The Association of Scottish Colleges acknowledges that better salaries and training are needed in its response to the Scottish Office paper on lifelong learning, Opportunity Scotland.

“Colleges need scope to more adequately reward, motivate and develop both teaching and non-teaching staff,” the association states. But it is particularly concerned that FE lecturers are not to benefit from the lottery-funded IT training programme for school staff and librarians.

“Staff need opportunities to retrain and adapt for new demands such as IT, development of distance and open learning materials and co-operation with other sectors,” the submission states.

“It is disappointing that FE colleges have not been included from the outset in the scheme to train teachers in the use of IT. ASC urges the inclusion of FE lecturers as a matter of urgency.”

The association also calls for a reduction in “excessively burdensome” quality audits of colleges.
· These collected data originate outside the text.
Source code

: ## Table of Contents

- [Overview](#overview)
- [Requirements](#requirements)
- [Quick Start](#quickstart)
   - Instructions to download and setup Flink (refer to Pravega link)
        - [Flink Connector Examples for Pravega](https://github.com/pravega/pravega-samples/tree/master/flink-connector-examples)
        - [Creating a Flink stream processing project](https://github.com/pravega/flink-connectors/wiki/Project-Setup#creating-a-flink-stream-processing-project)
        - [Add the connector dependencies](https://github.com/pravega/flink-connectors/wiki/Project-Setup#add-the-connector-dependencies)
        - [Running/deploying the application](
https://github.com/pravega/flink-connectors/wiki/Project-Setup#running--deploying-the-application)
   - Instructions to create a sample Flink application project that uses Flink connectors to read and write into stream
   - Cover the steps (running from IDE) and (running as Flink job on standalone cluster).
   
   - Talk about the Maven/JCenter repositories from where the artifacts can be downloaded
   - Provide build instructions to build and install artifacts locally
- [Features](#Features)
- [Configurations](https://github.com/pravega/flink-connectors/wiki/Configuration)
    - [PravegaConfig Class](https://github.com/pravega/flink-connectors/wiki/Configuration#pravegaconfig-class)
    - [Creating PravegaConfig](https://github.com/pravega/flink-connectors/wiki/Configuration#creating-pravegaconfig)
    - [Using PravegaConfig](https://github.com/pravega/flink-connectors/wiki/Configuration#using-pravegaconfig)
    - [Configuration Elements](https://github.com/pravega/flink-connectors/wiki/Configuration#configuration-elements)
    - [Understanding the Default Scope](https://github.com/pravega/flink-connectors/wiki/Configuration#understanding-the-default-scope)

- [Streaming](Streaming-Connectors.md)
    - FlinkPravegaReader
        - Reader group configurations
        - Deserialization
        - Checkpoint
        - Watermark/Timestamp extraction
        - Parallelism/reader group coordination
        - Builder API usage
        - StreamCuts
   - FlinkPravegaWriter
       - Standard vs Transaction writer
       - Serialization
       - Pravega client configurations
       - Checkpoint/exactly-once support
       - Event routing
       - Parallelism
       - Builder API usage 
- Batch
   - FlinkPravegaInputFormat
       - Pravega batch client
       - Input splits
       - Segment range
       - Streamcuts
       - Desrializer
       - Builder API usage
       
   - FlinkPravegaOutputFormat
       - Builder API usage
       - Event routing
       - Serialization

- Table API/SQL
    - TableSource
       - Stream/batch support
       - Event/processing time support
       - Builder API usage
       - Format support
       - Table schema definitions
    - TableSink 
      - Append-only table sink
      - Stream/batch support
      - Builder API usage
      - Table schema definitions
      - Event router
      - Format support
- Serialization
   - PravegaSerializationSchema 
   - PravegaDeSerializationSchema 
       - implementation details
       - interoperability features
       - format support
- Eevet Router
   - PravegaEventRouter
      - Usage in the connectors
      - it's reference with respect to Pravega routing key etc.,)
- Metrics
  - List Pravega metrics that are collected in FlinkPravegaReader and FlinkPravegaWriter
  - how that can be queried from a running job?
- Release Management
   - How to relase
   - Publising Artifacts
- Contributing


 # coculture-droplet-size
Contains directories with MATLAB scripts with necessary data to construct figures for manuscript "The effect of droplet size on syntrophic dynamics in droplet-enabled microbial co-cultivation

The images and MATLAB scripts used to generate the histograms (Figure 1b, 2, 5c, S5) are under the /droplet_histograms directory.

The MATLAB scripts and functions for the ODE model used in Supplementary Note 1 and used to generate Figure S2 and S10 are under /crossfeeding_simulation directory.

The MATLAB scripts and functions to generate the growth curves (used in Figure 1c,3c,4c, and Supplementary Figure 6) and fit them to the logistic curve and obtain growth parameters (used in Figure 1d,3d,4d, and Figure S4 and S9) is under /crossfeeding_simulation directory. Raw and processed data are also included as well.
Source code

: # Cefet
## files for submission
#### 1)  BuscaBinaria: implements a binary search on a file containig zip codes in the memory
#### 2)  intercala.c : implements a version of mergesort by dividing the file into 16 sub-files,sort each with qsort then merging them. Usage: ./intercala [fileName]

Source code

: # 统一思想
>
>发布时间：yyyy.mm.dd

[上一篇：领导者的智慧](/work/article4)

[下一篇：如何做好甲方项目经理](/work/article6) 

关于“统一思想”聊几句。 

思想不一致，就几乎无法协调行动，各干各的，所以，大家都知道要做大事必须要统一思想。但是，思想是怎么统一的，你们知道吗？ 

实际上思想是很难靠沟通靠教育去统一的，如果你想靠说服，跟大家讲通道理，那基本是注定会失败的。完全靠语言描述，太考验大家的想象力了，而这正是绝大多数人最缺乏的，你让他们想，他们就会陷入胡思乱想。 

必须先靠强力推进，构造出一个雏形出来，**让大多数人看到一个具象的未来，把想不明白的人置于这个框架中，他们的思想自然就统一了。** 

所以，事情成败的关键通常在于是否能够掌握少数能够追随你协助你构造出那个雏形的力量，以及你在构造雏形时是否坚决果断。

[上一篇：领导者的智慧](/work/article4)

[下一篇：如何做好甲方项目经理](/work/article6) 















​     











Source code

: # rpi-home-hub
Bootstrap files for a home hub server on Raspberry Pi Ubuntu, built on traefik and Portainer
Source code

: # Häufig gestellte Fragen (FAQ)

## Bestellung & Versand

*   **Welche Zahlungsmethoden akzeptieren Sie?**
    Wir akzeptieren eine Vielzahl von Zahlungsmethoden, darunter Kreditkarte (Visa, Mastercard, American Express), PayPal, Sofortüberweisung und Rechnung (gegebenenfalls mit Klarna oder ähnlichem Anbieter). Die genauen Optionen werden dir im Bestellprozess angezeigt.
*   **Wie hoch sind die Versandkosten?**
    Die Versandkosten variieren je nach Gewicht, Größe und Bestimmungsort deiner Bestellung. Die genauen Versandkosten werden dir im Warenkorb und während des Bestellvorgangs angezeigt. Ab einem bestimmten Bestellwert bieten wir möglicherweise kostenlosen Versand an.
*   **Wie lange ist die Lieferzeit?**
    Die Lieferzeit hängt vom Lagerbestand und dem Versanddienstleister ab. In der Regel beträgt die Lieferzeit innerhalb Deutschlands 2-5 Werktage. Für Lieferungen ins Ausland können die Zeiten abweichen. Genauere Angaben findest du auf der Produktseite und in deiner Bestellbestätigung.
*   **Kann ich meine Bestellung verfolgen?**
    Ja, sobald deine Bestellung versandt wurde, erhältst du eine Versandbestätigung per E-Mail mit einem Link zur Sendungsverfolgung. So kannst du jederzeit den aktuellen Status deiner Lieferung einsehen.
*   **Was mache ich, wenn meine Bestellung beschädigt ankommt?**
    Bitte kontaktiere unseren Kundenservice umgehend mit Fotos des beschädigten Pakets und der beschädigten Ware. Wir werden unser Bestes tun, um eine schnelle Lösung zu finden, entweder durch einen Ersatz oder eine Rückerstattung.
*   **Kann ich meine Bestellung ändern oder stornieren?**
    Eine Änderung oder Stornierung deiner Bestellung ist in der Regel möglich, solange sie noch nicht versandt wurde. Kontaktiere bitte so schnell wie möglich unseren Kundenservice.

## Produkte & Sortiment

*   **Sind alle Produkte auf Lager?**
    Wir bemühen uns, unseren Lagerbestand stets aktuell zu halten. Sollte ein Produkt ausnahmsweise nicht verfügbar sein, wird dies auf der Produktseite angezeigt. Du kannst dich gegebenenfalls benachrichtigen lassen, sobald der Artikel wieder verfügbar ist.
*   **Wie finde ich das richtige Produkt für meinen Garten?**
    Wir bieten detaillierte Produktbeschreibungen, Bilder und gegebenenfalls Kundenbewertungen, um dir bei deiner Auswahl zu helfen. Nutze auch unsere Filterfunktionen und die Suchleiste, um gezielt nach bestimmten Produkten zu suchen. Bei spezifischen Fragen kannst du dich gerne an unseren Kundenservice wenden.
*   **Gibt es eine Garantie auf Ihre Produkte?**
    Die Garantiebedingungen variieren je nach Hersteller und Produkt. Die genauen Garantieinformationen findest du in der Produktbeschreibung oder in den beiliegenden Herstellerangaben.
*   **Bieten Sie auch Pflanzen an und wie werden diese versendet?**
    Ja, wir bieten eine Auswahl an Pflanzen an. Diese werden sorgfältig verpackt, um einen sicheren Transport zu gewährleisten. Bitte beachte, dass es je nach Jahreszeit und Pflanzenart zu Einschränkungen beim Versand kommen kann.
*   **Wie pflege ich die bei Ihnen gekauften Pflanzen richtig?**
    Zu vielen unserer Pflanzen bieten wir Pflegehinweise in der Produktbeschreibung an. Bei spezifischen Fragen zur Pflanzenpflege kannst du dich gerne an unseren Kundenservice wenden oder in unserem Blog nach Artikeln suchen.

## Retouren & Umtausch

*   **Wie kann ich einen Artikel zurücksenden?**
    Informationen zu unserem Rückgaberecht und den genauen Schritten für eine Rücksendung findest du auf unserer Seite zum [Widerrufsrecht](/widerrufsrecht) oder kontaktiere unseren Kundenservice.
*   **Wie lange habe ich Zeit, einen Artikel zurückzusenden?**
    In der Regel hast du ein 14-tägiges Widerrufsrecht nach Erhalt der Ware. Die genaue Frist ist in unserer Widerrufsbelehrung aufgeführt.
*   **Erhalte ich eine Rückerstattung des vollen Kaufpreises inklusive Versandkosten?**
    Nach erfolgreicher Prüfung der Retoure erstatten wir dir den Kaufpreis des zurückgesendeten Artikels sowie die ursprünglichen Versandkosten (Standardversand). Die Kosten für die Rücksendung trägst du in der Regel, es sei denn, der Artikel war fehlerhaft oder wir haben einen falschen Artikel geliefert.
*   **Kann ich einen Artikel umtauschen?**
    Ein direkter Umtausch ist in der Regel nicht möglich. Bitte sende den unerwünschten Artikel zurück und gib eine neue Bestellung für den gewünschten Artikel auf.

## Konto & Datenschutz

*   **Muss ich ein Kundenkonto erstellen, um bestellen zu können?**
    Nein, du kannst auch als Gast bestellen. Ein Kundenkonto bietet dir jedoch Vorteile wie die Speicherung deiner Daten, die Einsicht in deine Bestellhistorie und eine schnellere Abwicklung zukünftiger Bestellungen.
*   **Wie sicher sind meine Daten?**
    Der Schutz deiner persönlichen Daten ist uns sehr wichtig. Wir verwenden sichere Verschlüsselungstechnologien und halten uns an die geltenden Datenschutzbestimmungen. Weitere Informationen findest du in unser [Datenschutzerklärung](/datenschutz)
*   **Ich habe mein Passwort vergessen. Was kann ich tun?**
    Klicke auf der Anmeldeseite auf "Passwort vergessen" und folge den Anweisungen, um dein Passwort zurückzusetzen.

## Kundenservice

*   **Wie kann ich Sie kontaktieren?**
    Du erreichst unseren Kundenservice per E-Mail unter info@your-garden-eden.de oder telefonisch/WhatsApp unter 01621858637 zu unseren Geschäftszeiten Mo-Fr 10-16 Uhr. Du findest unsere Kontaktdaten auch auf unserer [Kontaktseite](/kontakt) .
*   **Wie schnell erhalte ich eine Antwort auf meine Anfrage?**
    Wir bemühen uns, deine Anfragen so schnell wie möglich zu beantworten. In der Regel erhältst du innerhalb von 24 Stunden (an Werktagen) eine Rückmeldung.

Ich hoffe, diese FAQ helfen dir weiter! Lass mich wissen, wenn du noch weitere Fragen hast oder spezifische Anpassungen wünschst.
It says there is an “assurance overload” with repeated, often duplicated, processes of scrutiny by different agencies.

It calls on the FE funding council and the Scottish Qualifications Authority to take the lead in allowing colleges greater scope for initial self-evaluation, reporting by the colleges themselves and independent validation only when necessary.

The ASC also points out that the quality audits, which put a premium on student achievement and retention, could run counter to the Government’s aims for lifelong learning which are about wider access and taking on students for no recognised qualification.

FE chiefs are also looking for a simplification of New Deal rules for unemployed 18-24s, many of whom have chosen full-time education and training in college as their preferred option.

Many such students, the ASC states, need “a firmer basis of learning” before they are ready to move into jobs. But college funding has to be more realistic for this to take place.